By Corey Hoffstein, Newfound Research

We like to think that, as quants, our beliefs are ultimately swayed by the weight of the evidence. But there are a few artifacts that arise from the data that are, quite simply, just hard for us to get behind.

Seasonality is one of those effects.

Candidly, we had not given seasonality the time of day until recently. Earlier this year, I had the pleasure of speaking at the Democratize Quant conference, hosted by our friends at Alpha Architect. My presentation was on the effects of timing luck, an idea that quite simply says, “when you form your portfolio can have a significant impact on your results.” Our research has largely been around the randomness of this impact, with the assumption that when is not a source of edge, but rather a source of noise that should be diversified away.

After presenting, Alpha Architect’s co-CIO’s Wes Gray and Jack Vogel shared with me some of the literature on seasonality, which argue that when may actually be a significant source of edge. Many of these papers highlighted the more well-established anomalies – like the turn-of-month, turn-of-quarter, and January effects – which many argue are tied to investor behavior (window dressing and tax-loss harvesting).

These are not insignificant effects. Consider the following image and table from the recently published Fact, Fiction, and the Size Effect by Alquist, Israel, and Moskowitz (2018).

We can see that the size effect is subject to a large seasonality effect.  In fact, the entire premium comes from the month of January.

Another popular anomaly is the Halloween indicator, commonly known by the rhyme scheme “sell in May and go away.”  Jacobsen and Zhang (2014) fail to reject the existence of the anomaly in 65 different countries and replicate a 2002 study to demonstrate that in the 37 countries studied, the effect remains present out-of-sample. Despite significant effort to explain the effect, no critique survives analysis other than the fact that everybody is on vacation.

Perhaps the most curious effect, however, is from a paper by Keloharju, Linnainmaa, and Nyberg (2015), in which they find that a strategy which selects stocks based upon their historical same-calendar-month returns earns a significant excess premium.

As an example, at the beginning of January, the strategy would look at the current universe of stocks and compare how they performed, on average, in prior Januaries.  The strategy would then buy those stocks that had performed well and short-sell those that had performed poorly.

They also document similar seasonality effects in anomalies (e.g. accruals, equity issuances, et cetera), commodities, and international stock market indices.  Further, seasonality effects found in different assets are weakly correlated with one another, indicating the potential to diversify across seasonality strategies that employ the same process.

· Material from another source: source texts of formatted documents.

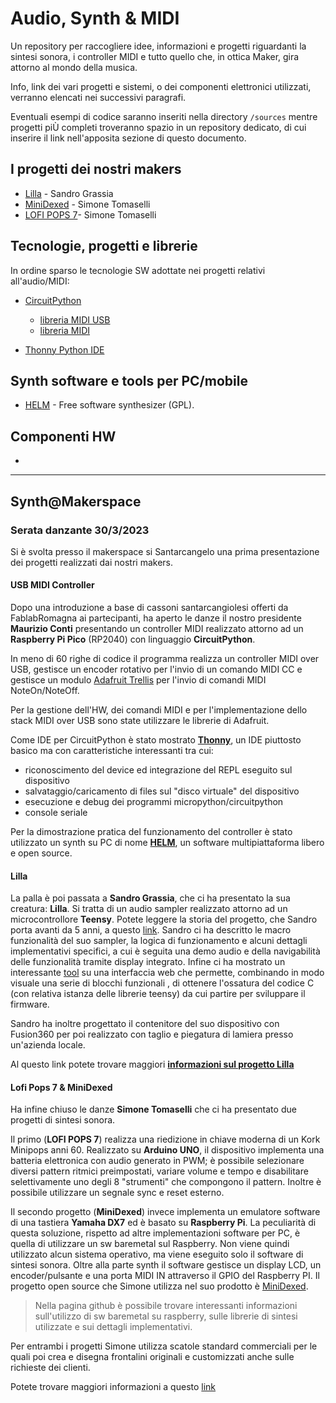 # Audio, Synth & MIDI

Un repository per raccogliere idee, informazioni e progetti riguardanti la sintesi sonora, i controller MIDI e tutto quello che, in ottica Maker, gira attorno al mondo della musica.

Info, link dei vari progetti e sistemi, o dei componenti elettronici utilizzati, verranno elencati nei successivi paragrafi.

Eventuali esempi di codice saranno inseriti nella directory `/sources` mentre progetti piÙ completi troveranno spazio in un repository dedicato, di cui inserire il link nell'apposita sezione di questo documento.



## I progetti dei nostri makers

- [Lilla](http://lillasampler.it) - Sandro Grassia
- [MiniDexed](https://github.com/probonopd/MiniDexed) - Simone Tomaselli
- [LOFI POPS 7](https://www.youtube.com/watch?v=sYu-AwnDNEU&t=2s)- Simone Tomaselli


## Tecnologie, progetti e librerie 

In ordine sparso le tecnologie SW adottate nei progetti relativi all'audio/MIDI:

- [CircuitPython](https://circuitpython.org/)
    - [libreria MIDI USB](https://docs.circuitpython.org/en/latest/shared-bindings/usb_midi/index.html)
    - [libreria MIDI](https://docs.circuitpython.org/projects/midi/en/latest/api.html)

- [Thonny Python IDE](https://thonny.org/)

## Synth software e tools per PC/mobile

- [HELM](https://tytel.org/helm/) - Free software synthesizer (GPL). 



## Componenti HW

- 

----
## Synth@Makerspace


### Serata danzante 30/3/2023
Si è svolta presso il makerspace si Santarcangelo una prima presentazione dei progetti realizzati dai nostri makers.

#### USB MIDI Controller 

Dopo una introduzione a base di cassoni santarcangiolesi offerti da FablabRomagna ai partecipanti, ha aperto le danze il nostro presidente  **Maurizio Conti** presentando un controller MIDI realizzato attorno ad un **Raspberry Pi Pico** (RP2040) con linguaggio **CircuitPython**.

In meno di 60 righe di codice il programma realizza un controller MIDI over USB, gestisce un encoder rotativo per l'invio di un comando MIDI CC e gestisce un modulo [Adafruit Trellis](https://learn.adafruit.com/adafruit-trellis-diy-open-source-led-keypad/overview) per l'invio di comandi MIDI NoteOn/NoteOff.

Per la gestione dell'HW, dei comandi MIDI e per l'implementazione dello stack MIDI over USB sono state utilizzare le librerie di Adafruit.

Come IDE per CircuitPython è stato mostrato **[Thonny](https://thonny.org/)**, un IDE piuttosto basico ma con caratteristiche interessanti tra cui:
- riconoscimento del device ed integrazione del REPL eseguito sul dispositivo
- salvataggio/caricamento di files sul "disco virtuale" del dispositivo 
- esecuzione e debug dei programmi micropython/circuitpython
- console seriale 

Per la dimostrazione pratica del funzionamento del controller è stato utilizzato un synth su PC di nome  **[HELM](https://tytel.org/helm/)**, un software multipiattaforma libero e open source.


#### Lilla

La palla è poi passata a **Sandro Grassia**, che ci ha presentato la sua creatura: **Lilla**. Si tratta di un audio sampler realizzato attorno ad un microcontrollore **Teensy**. Potete leggere la storia del progetto, che Sandro porta avanti da 5 anni, a questo [link](https://fablabromagna.org/lilla-story/).
Sandro ci ha descritto le macro funzionalità del suo sampler, la logica di funzionamento e alcuni dettagli implementativi specifici, a cui è seguita una demo audio e della navigabilità delle funzionalità tramite display integrato.
Infine ci ha mostrato un interessante [tool](https://www.pjrc.com/teensy/gui/index.html) su una interfaccia web che permette, combinando in modo visuale una serie di blocchi funzionali , di ottenere l'ossatura del codice C (con relativa istanza delle librerie teensy) da cui partire per sviluppare il firmware.

Sandro ha inoltre progettato  il contenitore del suo dispositivo con Fusion360 per poi realizzato  con taglio e piegatura di lamiera presso un'azienda locale.

Al questo link potete trovare maggiori **[informazioni sul progetto Lilla](http://lillasampler.it)**


#### Lofi Pops 7 & MiniDexed

Ha infine chiuso le danze **Simone Tomaselli** che ci ha presentato due progetti di sintesi sonora.

Il primo (**LOFI POPS 7**) realizza una riedizione in chiave moderna di un Kork Minipops anni 60. Realizzato su **Arduino UNO**, il dispositivo implementa una batteria elettronica con audio generato in PWM; è possibile selezionare diversi pattern ritmici preimpostati, variare volume e tempo e disabilitare selettivamente uno degli 8 "strumenti" che compongono il pattern. Inoltre è possibile utilizzare un segnale sync e reset esterno. 

Il secondo progetto (**MiniDexed**) invece implementa un emulatore software di una tastiera **Yamaha DX7** ed è basato su **Raspberry Pi**. La peculiarità di questa soluzione, rispetto ad altre implementazioni software per PC, è quella di utilizzare un sw baremetal sul Raspberry. Non viene quindi utilizzato alcun sistema operativo, ma viene eseguito solo il software di sintesi sonora. Oltre alla parte synth il software gestisce un display LCD, un encoder/pulsante e una porta MIDI IN attraverso il GPIO del Raspberry PI.
Il progetto open source che Simone utilizza nel suo prodotto è [MiniDexed](https://github.com/probonopd/MiniDexed).
> Nella pagina github è possibile trovare interessanti informazioni sull'utilizzo di sw baremetal su raspberry, sulle librerie di sintesi utilizzate e sui dettagli implementativi.

Per entrambi i progetti Simone utilizza scatole standard commerciali per le quali poi crea e disegna frontalini originali e customizzati anche sulle richieste dei clienti.

Potete trovare maggiori informazioni a questo [link](https://constructure.bio.link)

Indeed, this anomaly proves to be economically significant, incredibly robust, and rather pervasive.  So we’ll call it the anomaly that broke the camel’s back, because it has convinced us that seasonality warrants further investigation.

But does it work for sectors?

In this commentary, we will explore whether the anomaly discovered by KLN (2015) proves successful in the context of U.S. sectors.  Using data from the Kenneth French data library, we explore three approaches.

  • Expanding Window: Select sectors each month based upon full set of prior available data.
  • Rolling Window: Select sectors each month based upon the prior 30 years of data.
  • EWM: Select sectors each month based upon the full set of prior available data, but weight the influence of the data exponentially (with a center-of-mass at 15 years).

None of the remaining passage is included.